Eks Presiden Yayasan ACT, Ahyudin. Eks Presiden Yayasan ACT, Ahyudin.

Detakbanten.com, JAKARTA - Kasus dugaan penggelapan dana bantuan sosial (bansos) oleh Yayasan Aksi Cepat Tenggap (ACT) menemui babak baru.

Tiga terdakwa pada kasus penggelapan dana bansos bagi keluarga korban kecelakaan pesawat Lion Air Boeing 737 Max 8 Nomor penerbangan JT 610 menjalani sidang putusan Selasa (24/1/2023) ini.

Ketiganya, di antaranya pendiri plus eks Presiden Yayasan ACT Ahyudin. Lalu, Presiden ACT periode 2019-2022, Ibnu Khajar dan eks Vice President Operational ACT, Hariyana Hermain.

Keterangan ini disampaikan pejabat Humas Pengadilan Negeri Jakarta Selatan, Djuyamto, Senin (23/1/2023) kemarin.

"Betul, pembacaan putusan (hari ini)," kata Djuyamto.

Adapun, pada perkara itu, Jaksa Penuntut Umum (JPU) sudah melayangkan tuntutan empat tahun bui kepada tiga mantan petinggi Yayasan ACT.

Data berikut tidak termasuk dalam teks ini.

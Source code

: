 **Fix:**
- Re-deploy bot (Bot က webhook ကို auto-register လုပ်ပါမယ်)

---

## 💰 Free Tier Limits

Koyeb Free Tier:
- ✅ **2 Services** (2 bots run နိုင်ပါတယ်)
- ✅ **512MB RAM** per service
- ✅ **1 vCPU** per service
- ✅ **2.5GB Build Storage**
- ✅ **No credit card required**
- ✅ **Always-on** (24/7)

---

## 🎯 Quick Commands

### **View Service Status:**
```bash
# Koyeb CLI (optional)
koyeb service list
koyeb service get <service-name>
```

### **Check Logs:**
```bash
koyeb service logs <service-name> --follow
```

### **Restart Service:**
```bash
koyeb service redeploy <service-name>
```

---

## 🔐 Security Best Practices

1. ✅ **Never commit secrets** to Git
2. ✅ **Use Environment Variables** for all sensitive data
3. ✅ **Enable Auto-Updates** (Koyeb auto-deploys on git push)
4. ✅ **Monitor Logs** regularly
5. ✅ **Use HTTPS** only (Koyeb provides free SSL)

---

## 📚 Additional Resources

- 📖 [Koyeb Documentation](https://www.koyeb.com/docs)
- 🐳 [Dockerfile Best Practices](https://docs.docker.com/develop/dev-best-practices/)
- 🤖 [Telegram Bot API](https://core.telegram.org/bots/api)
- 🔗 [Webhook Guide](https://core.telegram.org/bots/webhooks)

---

Jaksa meyakini, terdakwa Ahyudin terbukti sah dan meyakinkan bersalah secara bersama-sama melakukan kejahatan menggelapkan dana ahli waris korban kecelakaan pesawat Lion Air.

Surat tuntutan dibacakan jaksa pada 27 Desember 2022 lalu di PN Jakarta Selatan.

"Menjatuhkan pidana penjara terdakwa Ahyudin empat tahun dikurangi selama terdakwa berada dalam tahanan dengan perintah terdakwa tetap ditahan," kata jaksa.

Diketahui, Ahyudin didakwa menggelapkan dana donasi. Penggelapan oleh petinggi ACT itu terkait dana donasi dari Boeing untuk keluarga atau ahli waris korban kecelakaan Lion Air 610.